Lastly, this little cup, made in France, with mushrooms and vegetables all around. A good day, with inspiring objects.

I've been thinking a lot about what I will want to print once the press is running. Postcards? I like designing postcards. I want the first few things I print to be made using the type I have in the shop, no polymer plates. Then again, I want to draw. Mostly though, I've been thinking about color, which will be my jumping off point regardless of what material I choose.

My roller gauge is set to arrive on Thursday, meaning I'll be able to set my rollers by this weekend. Oh, this is so exciting! Everything rests on you, lollipop-shaped tool!

:: picture via letterpress delicacies ::

Friday, May 6, 2011

Fortune Cookie

A fortune cookie told me the other day, do not let what you do not have, prevent you from using what you do have. I answered, how did you know I was secretly obsessing over not having found a Vandercook yet? It replied 39 5 12 4 7.

That cookie is right. It's so damn right. I'm lucky to have a space and great little Chandler & Price just waiting to get to work. Yes, I still want that Vandercook. Really bad. But it may be awhile before I find the right the right price.

Yesterday, I took pictures of the galley cabinet, type case, and now furniture cabinet I've decided to sell. There is now a flickr set with measurements, descriptions, and prices of what I am selling to make room in the studio. I'll be posting it on Briar Press soon too.

While I was there, I shot a quick video of me turning the flywheel of the press, so you can see the motion of the press. Plus you get to see how awkward I am around cameras.

Wednesday, May 4, 2011


Press Month began on Sunday with the addition of a two new type cases to the studio. As you can see in the photograph below, I have not yet found space for said type cases...It looks like I will be playing a little studio Stackenblochen.

:: Type Type Type! ::

But who can resist type!

Borders, ornaments, and oh so much more...

...and glorious, glorious wood type.

No, I couldn't resist. This means though that I am cut off.
That's it. No more. My 500 square foot studio has reached capacity.

By the way, this month, I'll be selling a single type cabinet (with type) and a galley tray cabinet, that also contains type, dies, and spacing material. You, dear readers, have first dibs. Please email me if you're interested.

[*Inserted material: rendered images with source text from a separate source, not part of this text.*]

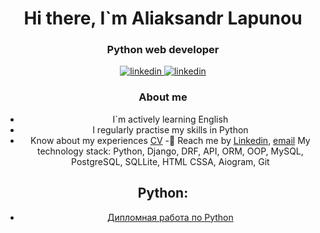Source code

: <div id="header" align="center">
<h1> Hi there, I`m Aliaksandr Lapunou </h1>
<h3> Python web developer</h3>

<div id = "socials" align="center">
<a href="https://www.linkedin.com/in/al-lap/">
<img src="https://img.shields.io/badge/Linkedin-blue?style=for-the-badge&logo=linkedin&logoColor=white" alt="linkedin"/>
</a>
<a href="https://t.me/macherevilyne">
<img src="https://img.shields.io/badge/telegram-blue?style=for-the-badge&logo=telegram&logoColor=white" alt="linkedin"/>
</a>

### About me

- I`m actively learning English
- I regularly practise my skills in Python
- Know about my experiences [CV](https://drive.google.com/file/d/1mln80sdLzSzlYScuU-HDmuGX-yb-YTh1/view?usp=sharing)
-:email: Reach me by [Linkedin](https://www.linkedin.com/in/al-lap/), [email](mailto:official.lapunou@gmail.com)
My technology stack: Python, Django, DRF, API, ORM, OOP, MySQL, PostgreSQL, SQLLite, HTML CSSA, Aiogram, Git


## Python:

- [Дипломная работа по Python](https://github.com/macherevilyne/kurovaya_new_11.12.22/tree/master)

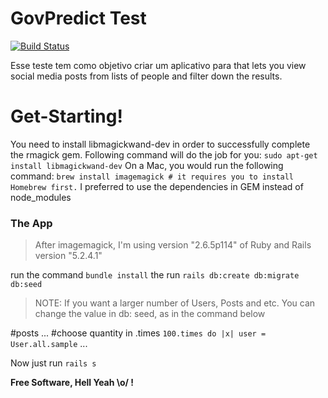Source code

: # GovPredict Test


[![Build Status](https://travis-ci.org/joemccann/dillinger.svg?branch=master)](https://travis-ci.org/joemccann/dillinger)

Esse teste tem como objetivo criar um aplicativo para that lets you view social media posts from lists of people and filter down the results.
# Get-Starting!
You need to install libmagickwand-dev in order to successfully complete the rmagick gem. Following command will do the job for you:
`sudo apt-get install libmagickwand-dev`
On a Mac, you would run the following command:
`brew install imagemagick # it requires you to install Homebrew first.`
I preferred to use the dependencies in GEM instead of node_modules

### The App
>After imagemagick, I'm using version "2.6.5p114" of Ruby and Rails version "5.2.4.1"

run the command
`bundle install`
the run
`rails db:create db:migrate db:seed`
> NOTE: If you want a larger number of Users, Posts and etc. You can change the value in db: seed, as in the command below

  #posts
... #choose quantity in .times
  `100.times do |x|
  user = User.all.sample`
  ...

Now just run `rails s`

**Free Software, Hell Yeah \o/ !**
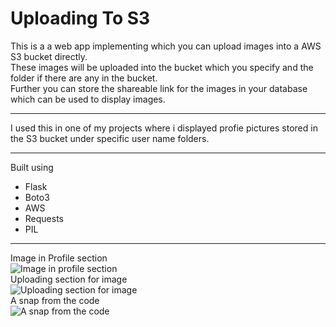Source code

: # Uploading To S3
This is a a web app implementing which you can upload images into a AWS S3 bucket directly.<br>
These images will be uploaded into the bucket which you specify and the folder if there are any in the bucket.<br>
Further you can store the shareable link for the images in your database which can be used to display images.
___
I used this in one of my projects where i displayed profie pictures stored in the S3 bucket under specific user name folders.
___
Built using
* Flask
* Boto3
* AWS
* Requests
* PIL
___
Image in Profile section <br>
![Image in profile section](https://res.cloudinary.com/harshkumarkhatri/image/upload/v1593624805/readme%20images/upload%20to%20s3/Screenshot_at_2020-07-01_22-53-23_s2mmb5.png)
<br>
Uploading section for image<br>
![Uploading section for image](https://res.cloudinary.com/harshkumarkhatri/image/upload/v1593624806/readme%20images/upload%20to%20s3/Screenshot_at_2020-07-01_22-55-29_vxwovu.png)
<br>
A snap from the code<br>
![A snap from the code](https://res.cloudinary.com/harshkumarkhatri/image/upload/v1593624807/readme%20images/upload%20to%20s3/Screenshot_at_2020-07-01_22-47-08_ndbrav.png)


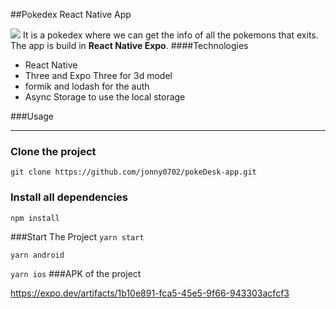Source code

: ##Pokedex React Native App

![](https://firebasestorage.googleapis.com/v0/b/portfolio-fca3e.appspot.com/o/Pokedex.png?alt=media&token=17443364-ebe0-4347-9d1e-aebc1527d2ae)
It is a pokedex where we can get the info of all the pokemons that exits.
The app is build in  **React Native  Expo**.
####Technologies
- React Native
- Three and Expo Three for 3d  model
- formik and lodash for the auth
- Async Storage to use the local storage

###Usage

------------
### Clone the project
`git clone https://github.com/jonny0702/pokeDesk-app.git`

### Install all dependencies
`npm install`

###Start The Project
`yarn start`

`yarn android`

`yarn ios`
###APK of the project

https://expo.dev/artifacts/1b10e891-fca5-45e5-9f66-943303acfcf3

So here we go, Press Month begins, and I submit to you this "before" picture, and we'll see where we are come June.

:: before ::

Tuesday, May 3, 2011

It's Press Month!

That's right, Press Month has begun. May is the month that I have decided to devote all my time and energy to getting my little C&P running and generally, putting the studio in order so that things will run a bit more efficiently at Huldra Press. Thanks to the timely arrival of the tax refund check, I'll be able to do all these things and also pay the rent.

:: that's Junior ::

It's been two months since I bought the press, during which I've given it a thorough cleaning and added oil to all the oil points. So now, when you give the flywheel a good push, it all the parts move smoothly and silently, which is very, very good.

Next, I need to
- level the press
- adjust the platen
- adjust the rollers using tape
- reattach the feed boards
- reconnect the variable speed motor

And print!

Since I don't have any exciting photographs of this great endeavor just yet, instead I'll share some things I've been looking at.

I really love David Neale's jewelry and recommend that you take a look at his charming blog and website to see the variety of work he makes. And I want these very badly.

A group of (handmade!) sketchbooks by the artist. Beautiful color and pattern.

There's something wonderfully 90's about this album art, if you follow the link, you can see a video clip of the booklet which comes with the cd, which is quite nice.

The Giant Wave of Fog

:: altered image from a glass plate negative by Huldra Press ::

Last night, I dreamt about a giant wave of fog, as tall as a mountain, rising up and up until it curled and fell onto everyone below. I remember saying, "here it comes," and we all held our breath and closed our eyes, as if it would crush us, but instead, it blew over us, for many minutes, and then it was gone.

It was strange and lovely image, and I'll be thinking about it for some time.